I am using RUBY to screen scrap a web page (created in asp.net) which uses gridview to display data. I am successfully able to read the data displayed on page-1 of the grid but unable to figure out how I can move to the next page in the grid to read all the data.
Problem is the page number hyperlinks are not normal hyperlinks (with URL) but instead are javascript hyperlink which causes postback to the same page..
An example of the hyperlink:-
6
I recommend using Watir, a ruby library designed for browser testing, if you're already using ruby for processing. For one thing, it gives you a much nicer interface to the DOM elements on the page, and it makes clicking links like this easier:
ie.link(:text, '6').click
Then, of course you have easier methods for navigating the table as well. It's easy enough to automate this process:
1..total_number_of_pages.each do |next_page|
ie.link(:text, next_page).click
# table processing goes here
end
I don't know your use case, but this approach has its advantages and disadvantages. For one thing, it actually runs a browser instance, so if this is something you need to frequently run quietly in the background in completely automated way, this may not be the best approach. On the other hand, if it's ok to launch a browser instance, then you don't have to worry about all that postback nonsense, and you can just click the link as if you were a user.
Watir: http://wtr.rubyforge.org/
You'll need to figure out the actual URL.
Option 1a: Open the page in a browser with good developer support (e.g. firefox with the web development tools) and look through the source to find where _doPostBack is defined. Figure out what URL it's constructing. Note that it might not be in the main page source, but instead in something that the page loads.
Option 1b: Ditto, but have ruby do it. If you're fetching the page with Net:HTTP you've got the tools to find the definition of __doPostBack already (the body as a string, ruby's grep, and the ability to request additional files, such as those in script tags).
Option 2: Monitor the traffic between a browser and the page (e.g. with a logging proxy) to find out what the URL is.
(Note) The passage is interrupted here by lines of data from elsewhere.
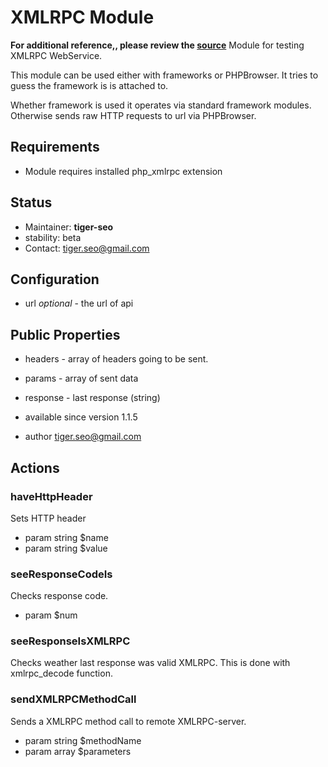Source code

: # XMLRPC Module
**For additional reference,, please review the [source](https://github.com/Codeception/Codeception/tree/master/src/Codeception/Module/XMLRPC)**
Module for testing XMLRPC WebService.

This module can be used either with frameworks or PHPBrowser.
It tries to guess the framework is is attached to.

Whether framework is used it operates via standard framework modules.
Otherwise sends raw HTTP requests to url via PHPBrowser.

## Requirements

* Module requires installed php_xmlrpc extension

## Status

* Maintainer: **tiger-seo**
* stability: beta
* Contact: tiger.seo@gmail.com

## Configuration

* url *optional* - the url of api

## Public Properties

* headers - array of headers going to be sent.
* params - array of sent data
* response - last response (string)

 * available since version 1.1.5
 * author tiger.seo@gmail.com

## Actions


### haveHttpHeader


Sets HTTP header

 * param string $name
 * param string $value


### seeResponseCodeIs


Checks response code.

 * param $num


### seeResponseIsXMLRPC


Checks weather last response was valid XMLRPC.
This is done with xmlrpc_decode function.



### sendXMLRPCMethodCall


Sends a XMLRPC method call to remote XMLRPC-server.

 * param string $methodName
 * param array $parameters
Option 3: Ask the owner of the web page.
Option 4: Guess. This may not be as bad as it sounds (e.g. if the original URL ends with "...?page=1" or something) but in general this is the least likely to work.
Edit (in response to your comment on the other question):
Assuming you're using the Net:HTTP library, you can do a postback by just replacing your get with a post, e.g. my_http.post(my_url) instead of my_http.get(my_url)
Edit (in response to danieltalsky's answer):
watir may be a really good solution for you (I'm kicking myself for not having thought of it), but be aware that you may have to manually fire the event or go through other hoops to get what you want. As a specific gotcha, with any asynchronous fetch like this you need to make sure that the full response has come back before you scrape it; that isn't a problem when you're doing the request inline yourself.
You will have to perform the postback. The data is pass with a form POST back to the server. Like Markus said use something like FireBug or the Developer Tools in IE 8 and fiddler to watch the traffic. But honestly this is a web form using the bloated GridView and you will be in for a fun adventure. ;)
You'll need to do some investigation in order to figure out what HTTP request the javascript execution is performing. I've used the Mozilla browser with the Firebug plugin and also the "Live HTTP Headers" plugin to help determine what is going on. It will likely become clear to you which requests you will need to make in order to traverse to the next page. Make sure you pay attention to any cookies getting set.
I've had really good success using Mechanize for scraping. It wraps all of the HTTP communication, html parsing and searching(using Nokogiri), redirection, and holding onto cookies. But it doesn't know how to execute Javascript, which is why you will need to figure out what http request to perform on your own.